Civic technologies in data-driven societies

Organizers

Mattias Jacobsson is Assistant Professor at the department of Media Technology at Södertörn University. Mattias is doing research within the field of HCI and interaction design around topics related to change by means of design – e.g., social aspects, health, lifestyle, and care for the environment. Today he researches societal phenomena in combination with technologies at the intersection where people organize themselves to get involved in and protect human values along activistic attitudes.

Karin Hansson is a professor of media technology at Södertörn University. Dr. Hansson has written extensively about technology-based participation from a design and democracy perspective. She is currently project leader of the research project #MeToo Activism in Sweden (funded by the Swedish Research Council, no 2018-01824).

Hayley Ho is a researcher and senior designer at RISE Research Institutes of Sweden. She researches and develops processes, methods and approaches to address issues around inclusive and democratic participation and for co-creation between stakeholders such as citizens, municipalities and industry.

Sofia Lundmark is an associate professor of media technology at Södertörn University. Her research focuses on design pedagogy, digital dilemmas and digitalisation in education and the public sector, critical perspectives and norms in design, as well as transformative processes in participatory design and co-design projects.  

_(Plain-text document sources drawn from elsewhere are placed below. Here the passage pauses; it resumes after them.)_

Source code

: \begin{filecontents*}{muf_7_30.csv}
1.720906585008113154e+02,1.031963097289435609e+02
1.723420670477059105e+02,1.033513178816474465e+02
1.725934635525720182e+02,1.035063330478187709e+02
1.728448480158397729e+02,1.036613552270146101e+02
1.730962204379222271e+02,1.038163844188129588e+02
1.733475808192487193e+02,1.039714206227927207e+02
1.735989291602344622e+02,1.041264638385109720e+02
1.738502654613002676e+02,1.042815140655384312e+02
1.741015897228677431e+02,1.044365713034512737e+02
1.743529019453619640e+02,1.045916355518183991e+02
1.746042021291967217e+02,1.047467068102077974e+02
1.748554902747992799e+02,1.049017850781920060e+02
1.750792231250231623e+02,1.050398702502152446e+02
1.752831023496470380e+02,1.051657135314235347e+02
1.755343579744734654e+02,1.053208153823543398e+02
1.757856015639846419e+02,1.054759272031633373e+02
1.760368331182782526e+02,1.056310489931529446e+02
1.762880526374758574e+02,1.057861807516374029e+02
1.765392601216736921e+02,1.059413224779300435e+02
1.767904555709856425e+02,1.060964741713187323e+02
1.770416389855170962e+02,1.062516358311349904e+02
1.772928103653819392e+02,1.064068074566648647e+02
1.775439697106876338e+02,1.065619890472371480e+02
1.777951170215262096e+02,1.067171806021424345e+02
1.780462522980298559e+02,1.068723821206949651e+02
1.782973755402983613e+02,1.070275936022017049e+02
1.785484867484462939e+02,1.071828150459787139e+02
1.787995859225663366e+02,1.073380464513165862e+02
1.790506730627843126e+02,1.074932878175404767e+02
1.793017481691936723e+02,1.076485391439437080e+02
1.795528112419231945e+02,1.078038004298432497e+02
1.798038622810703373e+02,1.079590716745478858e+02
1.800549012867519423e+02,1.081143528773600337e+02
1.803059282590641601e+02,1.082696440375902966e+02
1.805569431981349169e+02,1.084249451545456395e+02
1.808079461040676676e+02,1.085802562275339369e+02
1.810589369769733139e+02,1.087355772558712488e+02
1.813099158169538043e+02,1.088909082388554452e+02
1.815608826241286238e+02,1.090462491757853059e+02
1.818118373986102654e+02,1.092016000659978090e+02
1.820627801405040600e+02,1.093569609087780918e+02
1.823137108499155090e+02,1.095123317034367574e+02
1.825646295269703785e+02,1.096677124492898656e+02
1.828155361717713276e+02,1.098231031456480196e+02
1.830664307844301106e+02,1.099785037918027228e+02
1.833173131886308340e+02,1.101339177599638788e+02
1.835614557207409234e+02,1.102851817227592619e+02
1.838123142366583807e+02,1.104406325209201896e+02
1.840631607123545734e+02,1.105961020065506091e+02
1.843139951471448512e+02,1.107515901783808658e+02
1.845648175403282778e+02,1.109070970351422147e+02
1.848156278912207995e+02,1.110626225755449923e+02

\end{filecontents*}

Maria Normark is an associate professor in HCI at Uppsala University, Sweden. Her research is focused on critical design, sustainability, and norm-critical perspectives in HCI and CSCW. Her work has been focused on sustainable activism through urban farming communities, discourses in femtech, and critical perspectives in personal informatics.

Jakob Tholander is an associate professor of Computer and Systems Sciences at Stockholm University. He has been involved in research in a number of different areas ranging from programming tools for children, to tangible and embodied interaction, to interactive sports technologies, particularly ethnographic and design-oriented studies of users.